- _Prompt_
Keep the pictures out, and restate the listing that follows exactly as written.

- _Source records_
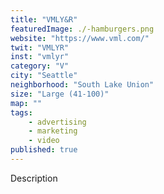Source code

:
 ```yaml
---
title: "VMLY&R"
featuredImage: ./-hamburgers.png
website: "https://www.vml.com/"
twit: "VMLYR"
inst: "vmlyr"
category: "V"
city: "Seattle"
neighborhood: "South Lake Union"
size: "Large (41-100)"
map: ""
tags:
    - advertising
    - marketing
    - video
published: true
---
```


Description
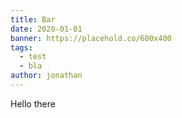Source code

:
 ```yaml
---
title: Bar
date: 2020-01-01
banner: https://placehold.co/600x400
tags:
  - test
  - bla
author: jonathan
---
```


Hello there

- _Response to the task_
Source code

:
 ```yaml
---
title: "VMLY&R"
featuredImage: ./-hamburgers.png
website: "https://www.vml.com/"
twit: "VMLYR"
inst: "vmlyr"
category: "V"
city: "Seattle"
neighborhood: "South Lake Union"
size: "Large (41-100)"
map: ""
tags:
    - advertising
    - marketing
    - video
published: true
---
```


Description
Source code

:
 ```yaml
---
title: Bar
date: 2020-01-01
banner: https://placehold.co/600x400
tags:
  - test
  - bla
author: jonathan
---
```


Hello there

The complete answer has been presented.